Provided data START
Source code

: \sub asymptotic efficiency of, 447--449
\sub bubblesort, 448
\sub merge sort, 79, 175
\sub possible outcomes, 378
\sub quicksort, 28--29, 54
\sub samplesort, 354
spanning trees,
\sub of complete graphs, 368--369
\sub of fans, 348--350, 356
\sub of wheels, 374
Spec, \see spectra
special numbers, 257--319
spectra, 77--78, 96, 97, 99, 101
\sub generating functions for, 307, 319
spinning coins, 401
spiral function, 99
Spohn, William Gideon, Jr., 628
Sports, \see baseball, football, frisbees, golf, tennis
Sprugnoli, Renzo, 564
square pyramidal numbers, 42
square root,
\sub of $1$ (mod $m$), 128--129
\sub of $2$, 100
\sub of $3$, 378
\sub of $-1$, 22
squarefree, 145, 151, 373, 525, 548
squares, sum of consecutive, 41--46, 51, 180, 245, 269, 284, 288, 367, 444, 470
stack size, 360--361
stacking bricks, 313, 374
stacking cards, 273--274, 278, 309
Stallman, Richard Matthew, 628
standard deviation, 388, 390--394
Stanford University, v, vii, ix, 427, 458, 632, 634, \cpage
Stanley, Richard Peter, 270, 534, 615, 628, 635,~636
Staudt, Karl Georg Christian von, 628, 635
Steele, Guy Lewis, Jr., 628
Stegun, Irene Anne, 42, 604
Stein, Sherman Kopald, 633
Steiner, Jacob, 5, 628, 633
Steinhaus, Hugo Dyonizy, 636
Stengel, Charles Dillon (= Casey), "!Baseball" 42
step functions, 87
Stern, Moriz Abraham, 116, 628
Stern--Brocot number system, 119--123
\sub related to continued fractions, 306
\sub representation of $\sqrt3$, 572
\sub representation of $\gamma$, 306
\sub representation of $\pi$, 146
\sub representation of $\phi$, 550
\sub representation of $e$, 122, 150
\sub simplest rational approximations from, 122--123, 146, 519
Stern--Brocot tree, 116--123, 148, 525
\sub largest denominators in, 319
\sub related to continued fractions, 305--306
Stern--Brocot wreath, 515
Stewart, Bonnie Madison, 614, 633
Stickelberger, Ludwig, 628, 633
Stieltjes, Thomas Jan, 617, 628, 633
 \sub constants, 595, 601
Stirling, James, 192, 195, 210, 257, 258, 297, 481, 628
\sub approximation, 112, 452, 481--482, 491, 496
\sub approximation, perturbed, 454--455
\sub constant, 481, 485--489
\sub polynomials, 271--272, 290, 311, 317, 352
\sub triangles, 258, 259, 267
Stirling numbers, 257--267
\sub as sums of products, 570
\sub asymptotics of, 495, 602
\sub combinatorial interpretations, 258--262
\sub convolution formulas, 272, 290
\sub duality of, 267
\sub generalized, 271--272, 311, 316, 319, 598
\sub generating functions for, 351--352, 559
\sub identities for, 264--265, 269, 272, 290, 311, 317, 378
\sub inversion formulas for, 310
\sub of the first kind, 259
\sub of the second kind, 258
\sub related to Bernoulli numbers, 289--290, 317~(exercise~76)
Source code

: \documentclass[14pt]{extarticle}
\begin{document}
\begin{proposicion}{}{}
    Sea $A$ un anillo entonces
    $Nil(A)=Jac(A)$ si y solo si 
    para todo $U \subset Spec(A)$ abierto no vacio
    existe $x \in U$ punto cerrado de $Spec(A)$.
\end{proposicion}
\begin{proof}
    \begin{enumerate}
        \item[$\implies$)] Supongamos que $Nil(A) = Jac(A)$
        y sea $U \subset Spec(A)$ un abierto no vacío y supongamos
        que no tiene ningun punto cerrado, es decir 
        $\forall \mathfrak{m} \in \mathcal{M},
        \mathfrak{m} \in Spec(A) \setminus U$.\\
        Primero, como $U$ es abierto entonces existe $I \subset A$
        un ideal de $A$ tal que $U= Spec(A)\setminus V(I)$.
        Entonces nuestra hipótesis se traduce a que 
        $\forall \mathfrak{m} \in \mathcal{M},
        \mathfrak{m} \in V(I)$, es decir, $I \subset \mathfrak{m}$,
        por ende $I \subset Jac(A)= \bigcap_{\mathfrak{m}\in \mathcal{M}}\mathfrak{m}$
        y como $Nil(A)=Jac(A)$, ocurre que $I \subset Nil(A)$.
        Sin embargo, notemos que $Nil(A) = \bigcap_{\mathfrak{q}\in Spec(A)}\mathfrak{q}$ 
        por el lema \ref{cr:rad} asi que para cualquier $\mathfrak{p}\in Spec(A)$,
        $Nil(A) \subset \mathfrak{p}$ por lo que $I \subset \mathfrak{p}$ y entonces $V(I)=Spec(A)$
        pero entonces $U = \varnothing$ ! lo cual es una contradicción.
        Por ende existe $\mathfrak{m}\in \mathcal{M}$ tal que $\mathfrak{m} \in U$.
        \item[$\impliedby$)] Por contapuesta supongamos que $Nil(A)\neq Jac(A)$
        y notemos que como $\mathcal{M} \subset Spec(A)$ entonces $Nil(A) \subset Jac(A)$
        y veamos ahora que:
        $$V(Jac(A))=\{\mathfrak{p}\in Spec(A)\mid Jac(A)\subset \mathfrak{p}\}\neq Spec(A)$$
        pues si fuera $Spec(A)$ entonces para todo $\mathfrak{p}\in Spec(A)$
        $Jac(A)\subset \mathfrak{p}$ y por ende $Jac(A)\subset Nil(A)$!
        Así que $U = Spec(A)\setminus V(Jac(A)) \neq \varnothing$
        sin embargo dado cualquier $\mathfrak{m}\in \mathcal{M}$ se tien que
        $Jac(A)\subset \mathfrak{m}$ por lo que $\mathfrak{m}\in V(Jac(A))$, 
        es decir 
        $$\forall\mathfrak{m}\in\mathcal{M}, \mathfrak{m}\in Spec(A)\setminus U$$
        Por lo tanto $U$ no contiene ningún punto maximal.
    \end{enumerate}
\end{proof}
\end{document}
Provided data END
Return each line above exactly.

> _Reply to the exercise_:
Source code

: \sub asymptotic efficiency of, 447--449
\sub bubblesort, 448
\sub merge sort, 79, 175
\sub possible outcomes, 378
\sub quicksort, 28--29, 54
\sub samplesort, 354
spanning trees,
\sub of complete graphs, 368--369
\sub of fans, 348--350, 356
\sub of wheels, 374
Spec, \see spectra
special numbers, 257--319
spectra, 77--78, 96, 97, 99, 101
\sub generating functions for, 307, 319
spinning coins, 401
spiral function, 99
Spohn, William Gideon, Jr., 628
Sports, \see baseball, football, frisbees, golf, tennis
Sprugnoli, Renzo, 564
square pyramidal numbers, 42
square root,
\sub of $1$ (mod $m$), 128--129
\sub of $2$, 100
\sub of $3$, 378
\sub of $-1$, 22
squarefree, 145, 151, 373, 525, 548
squares, sum of consecutive, 41--46, 51, 180, 245, 269, 284, 288, 367, 444, 470
stack size, 360--361
stacking bricks, 313, 374
stacking cards, 273--274, 278, 309
Stallman, Richard Matthew, 628
standard deviation, 388, 390--394
Stanford University, v, vii, ix, 427, 458, 632, 634, \cpage
Stanley, Richard Peter, 270, 534, 615, 628, 635,~636
Staudt, Karl Georg Christian von, 628, 635
Steele, Guy Lewis, Jr., 628
Stegun, Irene Anne, 42, 604
Stein, Sherman Kopald, 633
Steiner, Jacob, 5, 628, 633
Steinhaus, Hugo Dyonizy, 636
Stengel, Charles Dillon (= Casey), "!Baseball" 42
step functions, 87
Stern, Moriz Abraham, 116, 628
Stern--Brocot number system, 119--123
\sub related to continued fractions, 306
\sub representation of $\sqrt3$, 572
\sub representation of $\gamma$, 306
\sub representation of $\pi$, 146
\sub representation of $\phi$, 550
\sub representation of $e$, 122, 150
\sub simplest rational approximations from, 122--123, 146, 519
Stern--Brocot tree, 116--123, 148, 525
\sub largest denominators in, 319
\sub related to continued fractions, 305--306
Stern--Brocot wreath, 515
Stewart, Bonnie Madison, 614, 633
Stickelberger, Ludwig, 628, 633
Stieltjes, Thomas Jan, 617, 628, 633
 \sub constants, 595, 601
Stirling, James, 192, 195, 210, 257, 258, 297, 481, 628
\sub approximation, 112, 452, 481--482, 491, 496
\sub approximation, perturbed, 454--455
\sub constant, 481, 485--489
\sub polynomials, 271--272, 290, 311, 317, 352
\sub triangles, 258, 259, 267
Stirling numbers, 257--267
\sub as sums of products, 570
\sub asymptotics of, 495, 602
\sub combinatorial interpretations, 258--262
\sub convolution formulas, 272, 290
\sub duality of, 267
\sub generalized, 271--272, 311, 316, 319, 598
\sub generating functions for, 351--352, 559
\sub identities for, 264--265, 269, 272, 290, 311, 317, 378
\sub inversion formulas for, 310
\sub of the first kind, 259
\sub of the second kind, 258
\sub related to Bernoulli numbers, 289--290, 317~(exercise~76)
Source code

: \documentclass[14pt]{extarticle}
\begin{document}
\begin{proposicion}{}{}
    Sea $A$ un anillo entonces
    $Nil(A)=Jac(A)$ si y solo si 
    para todo $U \subset Spec(A)$ abierto no vacio
    existe $x \in U$ punto cerrado de $Spec(A)$.
\end{proposicion}
\begin{proof}
    \begin{enumerate}
        \item[$\implies$)] Supongamos que $Nil(A) = Jac(A)$
        y sea $U \subset Spec(A)$ un abierto no vacío y supongamos
        que no tiene ningun punto cerrado, es decir 
        $\forall \mathfrak{m} \in \mathcal{M},
        \mathfrak{m} \in Spec(A) \setminus U$.\\
        Primero, como $U$ es abierto entonces existe $I \subset A$
        un ideal de $A$ tal que $U= Spec(A)\setminus V(I)$.
        Entonces nuestra hipótesis se traduce a que 
        $\forall \mathfrak{m} \in \mathcal{M},
        \mathfrak{m} \in V(I)$, es decir, $I \subset \mathfrak{m}$,
        por ende $I \subset Jac(A)= \bigcap_{\mathfrak{m}\in \mathcal{M}}\mathfrak{m}$
        y como $Nil(A)=Jac(A)$, ocurre que $I \subset Nil(A)$.
        Sin embargo, notemos que $Nil(A) = \bigcap_{\mathfrak{q}\in Spec(A)}\mathfrak{q}$ 
        por el lema \ref{cr:rad} asi que para cualquier $\mathfrak{p}\in Spec(A)$,
        $Nil(A) \subset \mathfrak{p}$ por lo que $I \subset \mathfrak{p}$ y entonces $V(I)=Spec(A)$
        pero entonces $U = \varnothing$ ! lo cual es una contradicción.
        Por ende existe $\mathfrak{m}\in \mathcal{M}$ tal que $\mathfrak{m} \in U$.
        \item[$\impliedby$)] Por contapuesta supongamos que $Nil(A)\neq Jac(A)$
        y notemos que como $\mathcal{M} \subset Spec(A)$ entonces $Nil(A) \subset Jac(A)$
        y veamos ahora que:
        $$V(Jac(A))=\{\mathfrak{p}\in Spec(A)\mid Jac(A)\subset \mathfrak{p}\}\neq Spec(A)$$
        pues si fuera $Spec(A)$ entonces para todo $\mathfrak{p}\in Spec(A)$
        $Jac(A)\subset \mathfrak{p}$ y por ende $Jac(A)\subset Nil(A)$!
        Así que $U = Spec(A)\setminus V(Jac(A)) \neq \varnothing$
        sin embargo dado cualquier $\mathfrak{m}\in \mathcal{M}$ se tien que
        $Jac(A)\subset \mathfrak{m}$ por lo que $\mathfrak{m}\in V(Jac(A))$, 
        es decir 
        $$\forall\mathfrak{m}\in\mathcal{M}, \mathfrak{m}\in Spec(A)\setminus U$$
        Por lo tanto $U$ no contiene ningún punto maximal.
    \end{enumerate}
\end{proof}
\end{document}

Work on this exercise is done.